Data records:
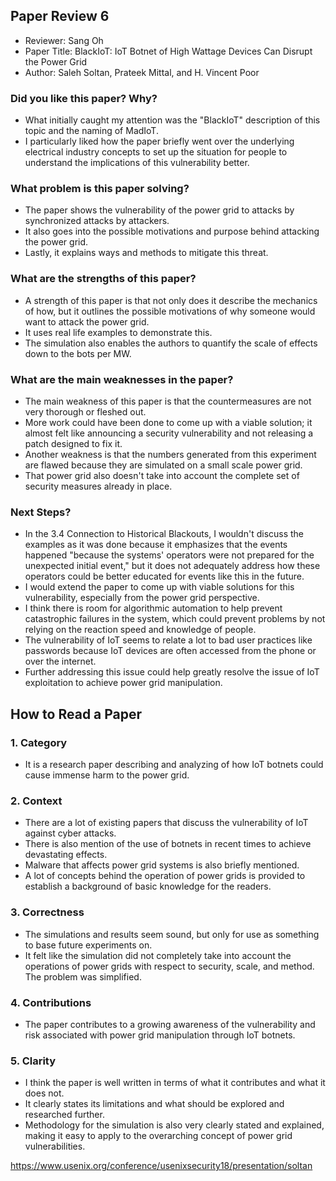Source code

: ## Paper Review 6

- Reviewer: Sang Oh
- Paper Title: BlackIoT: IoT Botnet of High Wattage Devices Can Disrupt the Power Grid
- Author: Saleh Soltan, Prateek Mittal, and H. Vincent Poor

### Did you like this paper?  Why?
- What initially caught my attention was the "BlackIoT" description of this topic and the naming of MadIoT.
- I particularly liked how the paper briefly went over the underlying electrical industry concepts to set up the situation for people to understand the implications of this vulnerability better.

### What problem is this paper solving?
- The paper shows the vulnerability of the power grid to attacks by synchronized attacks by attackers.
- It also goes into the possible motivations and purpose behind attacking the power grid.
- Lastly, it explains ways and methods to mitigate this threat.

### What are the strengths of this paper?
- A strength of this paper is that not only does it describe the mechanics of how, but it outlines the possible motivations of why someone would want to attack the power grid.
- It uses real life examples to demonstrate this.
- The simulation also enables the authors to quantify the scale of effects down to the bots per MW.

### What are the main weaknesses in the paper?
- The main weakness of this paper is that the countermeasures are not very thorough or fleshed out.
- More work could have been done to come up with a viable solution; it almost felt like announcing a security vulnerability and not releasing a patch designed to fix it.
- Another weakness is that the numbers generated from this experiment are flawed because they are simulated on a small scale power grid.
- That power grid also doesn't take into account the complete set of security measures already in place.

### Next Steps?
- In the 3.4 Connection to Historical Blackouts, I wouldn't discuss the examples as it was done because it emphasizes that the events happened "because the systems' operators were not prepared for the unexpected initial event," but it does not adequately address how these operators could be better educated for events like this in the future.
- I would extend the paper to come up with viable solutions for this vulnerability, especially from the power grid perspective.
- I think there is room for algorithmic automation to help prevent catastrophic failures in the system, which could prevent problems by not relying on the reaction speed and knowledge of people.
- The vulnerability of IoT seems to relate a lot to bad user practices like passwords because IoT devices are often accessed from the phone or over the internet.
- Further addressing this issue could help greatly resolve the issue of IoT exploitation to achieve power grid manipulation.

## How to Read a Paper

### 1. Category
- It is a research paper describing and analyzing of how IoT botnets could cause immense harm to the power grid.

### 2. Context
- There are a lot of existing papers that discuss the vulnerability of IoT against cyber attacks.
- There is also mention of the use of botnets in recent times to achieve devastating effects.
- Malware that affects power grid systems is also briefly mentioned.
- A lot of concepts behind the operation of power grids is provided to establish a background of basic knowledge for the readers.

### 3. Correctness
- The simulations and results seem sound, but only for use as something to base future experiments on.
- It felt like the simulation did not completely take into account the operations of power grids with respect to security, scale, and method. The problem was simplified.

### 4. Contributions
- The paper contributes to a growing awareness of the vulnerability and risk associated with power grid manipulation through IoT botnets.

### 5. Clarity
- I think the paper is well written in terms of what it contributes and what it does not.
- It clearly states its limitations and what should be explored and researched further.
- Methodology for the simulation is also very clearly stated and explained, making it easy to apply to the overarching concept of power grid vulnerabilities.

https://www.usenix.org/conference/usenixsecurity18/presentation/soltan
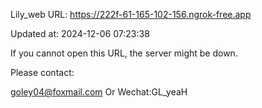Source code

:Lily_web URL: https://222f-61-165-102-156.ngrok-free.app

Updated at: 2024-12-06 07:23:38

If you cannot open this URL, the server might be down.

Please contact: 

goley04@foxmail.com Or Wechat:GL_yeaH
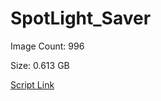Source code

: # SpotLight_Saver

Image Count: 996

Size: 0.613 GB

[Script Link](https://github.com/liuyal/Archive/blob/master/Python/Utilities/Miscellaneous/spotlight_saver.py)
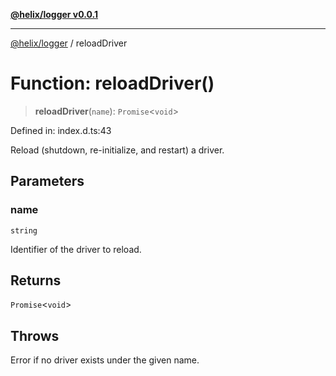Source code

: [**@helix/logger v0.0.1**](../README.md)

---

[@helix/logger](../globals.md) / reloadDriver

# Function: reloadDriver()

> **reloadDriver**(`name`): `Promise`\<`void`\>

Defined in: index.d.ts:43

Reload (shutdown, re-initialize, and restart) a driver.

## Parameters

### name

`string`

Identifier of the driver to reload.

## Returns

`Promise`\<`void`\>

## Throws

Error if no driver exists under the given name.

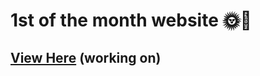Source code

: # 1st of the month website 🌞🤍

## [View Here](https://ubaidrussell.com/1stOfTheMonth/) (working on)
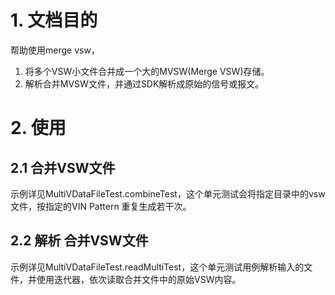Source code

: # 1. 文档目的
帮助使用merge vsw，
1. 将多个VSW小文件合并成一个大的MVSW(Merge VSW)存储。
2. 解析合并MVSW文件，并通过SDK解析成原始的信号或报文。


# 2. 使用

## 2.1 合并VSW文件
示例详见MultiVDataFileTest.combineTest，这个单元测试会将指定目录中的vsw文件，按指定的VIN Pattern 重复生成若干次。


## 2.2 解析  合并VSW文件
示例详见MultiVDataFileTest.readMultiTest，这个单元测试用例解析输入的文件，并使用迭代器，依次读取合并文件中的原始VSW内容。


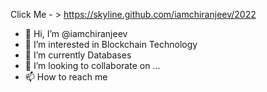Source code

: Click Me - > https://skyline.github.com/iamchiranjeev/2022
- 👋 Hi, I’m @iamchiranjeev
- 👀 I’m interested in Blockchain Technology
- 🌱 I’m currently Databases
- 💞️ I’m looking to collaborate on ...
- 📫 How to reach me 

<!---
iamchiranjeev/iamchiranjeev is a ✨ special ✨ repository because its `README.md` (this file) appears on your GitHub profile.
You can click the Preview link to take a look at your changes.
--->
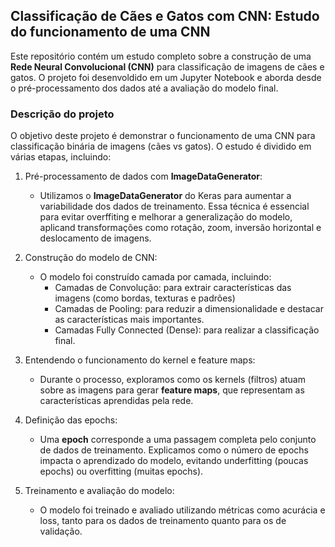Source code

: ## Classificação de Cães e Gatos com CNN: Estudo do funcionamento de uma CNN  

Este repositório contém um estudo completo sobre a construção de uma **Rede Neural Convolucional (CNN)** para classificação de imagens de cães e gatos. O projeto foi desenvoldido em um Jupyter Notebook e aborda desde o pré-processamento dos dados até a avaliação do modelo final.

### Descrição do projeto 

O objetivo deste projeto é demonstrar o funcionamento de uma CNN para classificação binária de imagens (cães vs gatos). O estudo é dividido em várias etapas, incluindo:

1. Pré-processamento de dados com **ImageDataGenerator**:
   + Utilizamos o **ImageDataGenerator** do Keras para aumentar a variabilidade dos dados de treinamento. Essa técnica é essencial para evitar overffiting e melhorar a generalização do modelo, aplicand transformações como rotação, zoom, inversão horizontal e deslocamento de imagens.
  
2. Construção do modelo de CNN:
   + O modelo foi construído camada por camada, incluindo:
     + Camadas de Convolução: para extrair características das imagens (como bordas, texturas e padrões)
     + Camadas de Pooling: para reduzir a dimensionalidade e destacar as características mais importantes.
     + Camadas Fully Connected (Dense): para realizar a classificação final.

3. Entendendo o funcionamento do kernel e feature maps:
   + Durante o processo, exploramos como os kernels (filtros) atuam sobre as imagens para gerar **feature maps**, que representam as características aprendidas pela rede.
  
4. Definição das epochs:
   + Uma **epoch** corresponde a uma passagem completa pelo conjunto de dados de treinamento. Explicamos como o número de epochs impacta o aprendizado do modelo, evitando underfitting (poucas epochs) ou overfitting (muitas epochs).
  
5. Treinamento e avaliação do modelo:
   + O modelo foi treinado e avaliado utilizando métricas como acurácia e loss, tanto para os dados de treinamento quanto para os de validação.       
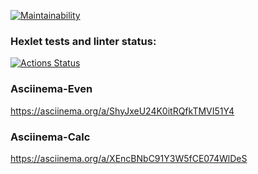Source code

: [![Maintainability](https://api.codeclimate.com/v1/badges/3773d7db9b07d158dcab/maintainability)](https://codeclimate.com/github/cm-ryffel/php-project-45/maintainability)



### Hexlet tests and linter status:
[![Actions Status](https://github.com/cm-ryffel/php-project-45/actions/workflows/hexlet-check.yml/badge.svg)](https://github.com/cm-ryffel/php-project-45/actions)

### Asciinema-Even
https://asciinema.org/a/ShyJxeU24K0itRQfkTMVI51Y4

### Asciinema-Calc
https://asciinema.org/a/XEncBNbC91Y3W5fCE074WlDeS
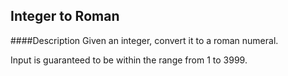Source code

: ## Integer to Roman
####Description
Given an integer, convert it to a roman numeral.

Input is guaranteed to be within the range from 1 to 3999.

§ TASK BRIEF
The expected result is every line above containing the string "briefly".

§ RESPONSE TO THE TASK
- I particularly liked how the paper briefly went over the underlying electrical industry concepts to set up the situation for people to understand the implications of this vulnerability better.
- Malware that affects power grid systems is also briefly mentioned.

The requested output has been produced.